Just wondering how many of you ride regularly without stirrups. I haven't done no-stirrup work for years as my pony was 4 when I bought him and I didn't want to put any pressure on his back etc. Plus on a baby no stirrups wasn't a priority. 

However, I'm really struggling with flatwork at the moment, I have very little core strength and a very wobbly lower leg (painting a great picture here!). I tried doing some trot work without stirrups last night and on my god - after about 5 minutes my abs were on fire! I'm wondering if I should repeat this a couple of times a week building up to longer periods - but I've always been reluctant to do too much for fear of his back.

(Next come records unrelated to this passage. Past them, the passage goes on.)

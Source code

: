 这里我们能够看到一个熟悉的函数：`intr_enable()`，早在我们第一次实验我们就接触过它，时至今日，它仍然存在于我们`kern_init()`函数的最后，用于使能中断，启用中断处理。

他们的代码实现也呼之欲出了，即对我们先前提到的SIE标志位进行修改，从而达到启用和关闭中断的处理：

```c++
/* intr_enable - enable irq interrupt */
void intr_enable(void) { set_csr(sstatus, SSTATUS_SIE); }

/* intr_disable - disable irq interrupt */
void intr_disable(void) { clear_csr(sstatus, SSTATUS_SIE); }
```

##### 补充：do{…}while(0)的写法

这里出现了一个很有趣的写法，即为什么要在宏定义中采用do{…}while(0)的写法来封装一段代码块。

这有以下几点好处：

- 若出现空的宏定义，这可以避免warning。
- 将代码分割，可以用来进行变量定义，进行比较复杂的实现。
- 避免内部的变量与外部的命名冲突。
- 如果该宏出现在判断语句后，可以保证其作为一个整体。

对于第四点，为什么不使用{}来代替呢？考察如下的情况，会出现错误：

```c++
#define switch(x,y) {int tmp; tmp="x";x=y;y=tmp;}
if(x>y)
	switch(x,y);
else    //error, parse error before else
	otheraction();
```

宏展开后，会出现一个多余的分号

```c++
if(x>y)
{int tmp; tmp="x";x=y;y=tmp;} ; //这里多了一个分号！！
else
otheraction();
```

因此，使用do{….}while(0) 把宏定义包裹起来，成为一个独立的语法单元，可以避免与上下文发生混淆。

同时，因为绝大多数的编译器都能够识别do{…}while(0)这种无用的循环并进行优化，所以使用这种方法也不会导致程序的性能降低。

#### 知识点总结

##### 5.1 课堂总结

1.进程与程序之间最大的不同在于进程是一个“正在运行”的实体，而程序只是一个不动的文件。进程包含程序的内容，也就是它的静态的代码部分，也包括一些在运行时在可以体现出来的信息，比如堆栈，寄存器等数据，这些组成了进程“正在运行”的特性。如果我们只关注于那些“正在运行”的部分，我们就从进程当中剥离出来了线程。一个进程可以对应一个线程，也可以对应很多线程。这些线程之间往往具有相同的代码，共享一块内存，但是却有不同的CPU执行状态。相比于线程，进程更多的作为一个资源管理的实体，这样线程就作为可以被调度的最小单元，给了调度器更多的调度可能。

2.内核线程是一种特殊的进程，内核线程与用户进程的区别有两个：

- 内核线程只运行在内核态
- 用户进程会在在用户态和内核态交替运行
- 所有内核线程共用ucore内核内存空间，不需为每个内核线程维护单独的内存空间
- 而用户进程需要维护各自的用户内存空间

Does anyone do no stirrup work regularly and have you found it has made some improvements? 

To add the pony is a 13.1hh fell so it's a not the smoothest trot in the world - more like a speedy space hopper!!

Thanks
		
Click to expand...

you don't have to do sitting trot without stirrups if your worried about bouncing around rising trot without stirrups does wonders for toning


----------



## Twiglet (31 October 2013)

I warm up (me and horse) in walk with no stirrups, take them back for trot warm up, then try and do 5-10 minutes without....although I'm aware that it's only relatively recently he's been strong enough to maintain extended bouts of sitting trot. 

Improving core strength can't be underestimated - lots of ways to do it that could fit into your everyday life - and it is likely to help your lower leg too. 
Try some pilates (a good teacher will tailor exercises for riding), work on a swiss ball, swimming (I tend to do 20 minutes front crawl only arms, with a float between my knees - trying to keep hips stable whilst doing that is very intense core workout!), and generally work on your posture and balance.


----------



## Brightbay (31 October 2013)

Cloball said:



			you don't have to do sitting trot without stirrups if your worried about bouncing around rising trot without stirrups does wonders for toning 

Click to expand...

Agree with this - the best workout I get these days is posting to trot when riding on the bareback pad   OMG, it reaches muscles other exercise doesn't touch!


----------



## nikkimariet (31 October 2013)

I ride without stirrups for around 45 mins once a week.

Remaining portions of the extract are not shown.